It was one of the two classes that I had one-on-one with my teacher.
The other was piano, with Mrs. Wolford. But I liked art much better.
Mr. Howard was really nice, and very patient. He said that I was
learning very quickly, and that I was a natural.
So, I was thrilled when he asked if I was interested in doing some
extra drawing. "I think you'd benefit from more in-depth sessions,"
he said. "An hour just isn't long enough, usually.

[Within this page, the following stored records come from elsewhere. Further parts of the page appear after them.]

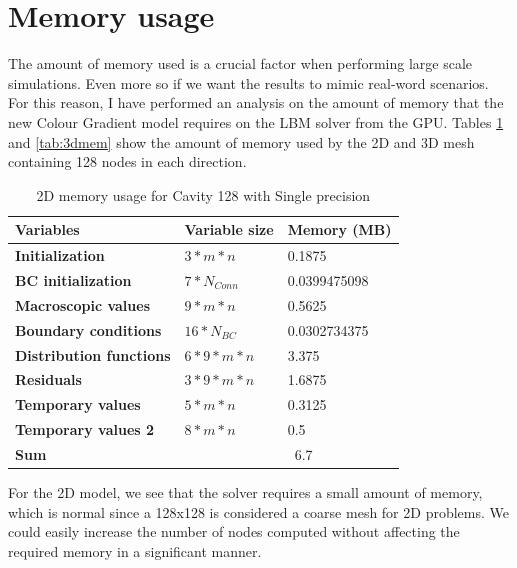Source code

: \documentclass[12pt, openany]{book}
\begin{document}
\section{Memory usage}
The amount of memory used is a crucial factor when performing large scale simulations. Even more so if we want the results to mimic real-word scenarios. For this reason, I have performed an analysis on the amount of memory that the new Colour Gradient model requires on the LBM solver from the GPU. Tables \ref{tab:2dmem} and \ref{tab:3dmem} show the amount of memory used by the 2D and 3D mesh containing 128 nodes in each direction.
\begin{table}[H]
	\centering
	\begin{tabular}{|l|l|l|}
		\hline
		\textbf{Variables}              & \textbf{Variable size}   & \textbf{Memory (MB)} \\ \hline
		\textbf{Initialization}         & $3 * m * n$              & 0.1875               \\ \hline
		\textbf{BC initialization}      & $7 * N_{Conn}$           & 0.0399475098         \\ \hline
		\textbf{Macroscopic values}     & $9 * m * n$              & 0.5625               \\ \hline
		\textbf{Boundary conditions}    & $16 * N_{BC}$            & 0.0302734375         \\ \hline
		\textbf{Distribution functions} & $6 * 9 * m * n$          & 3.375                \\ \hline
		\textbf{Residuals}              & $3 * 9 * m * n$          & 1.6875               \\ \hline
		\textbf{Temporary values}       & $5 * m * n$              & 0.3125               \\ \hline
		\textbf{Temporary values 2}     & $8 * m * n $        	   & 0.5                    \\ \hline
		\textbf{Sum}                    &                          & ~6.7         \\ \hline
	\end{tabular}	
	\caption{2D memory usage for Cavity 128 with Single precision}
	\label{tab:2dmem}
\end{table}

For the 2D model, we see that the solver requires a small amount of memory, which is normal since a 128x128 is considered a coarse mesh for 2D problems. We could easily increase the number of nodes computed without affecting the required memory in a significant manner. 
\end{document}
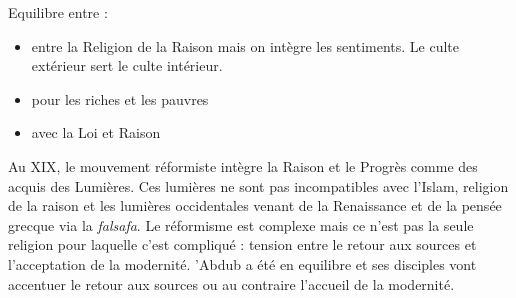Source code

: Equilibre entre : 
\begin{itemize}
    \item entre la Religion de la Raison mais on intègre les sentiments. Le culte extérieur sert le culte intérieur. 
    \item pour les riches et les pauvres
    \item avec la Loi et Raison
\end{itemize}

\begin{Synthesis}
Au XIX, le mouvement réformiste intègre la Raison et le Progrès comme des acquis des Lumières. Ces lumières ne sont pas incompatibles avec l'Islam, religion de la raison et les lumières occidentales venant de la Renaissance et de la pensée grecque via la \textit{falsafa}.
Le réformisme est complexe mais ce n'est pas la seule religion pour laquelle c'est compliqué : tension entre le retour aux sources et l'acceptation de la modernité.
'Abdub a été en equilibre et ses disciples vont accentuer le retour aux sources ou au contraire l'accueil de la modernité. 
\end{Synthesis}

By the time
you're getting warmed up, the bell rings."
It was true. Sometimes I could hardly believe that an hour had passed
when I was drawing. I got so absorbed in it.
He asked if Friday would be good. On Friday, art was my last class of
the day, and so he proposed that we just extend the class into the
afternoon. "But," he added, "you'd better check with your parents,
since Friday is the start of long weekend, and everyone will be
clearing out as soon as the last bell rings."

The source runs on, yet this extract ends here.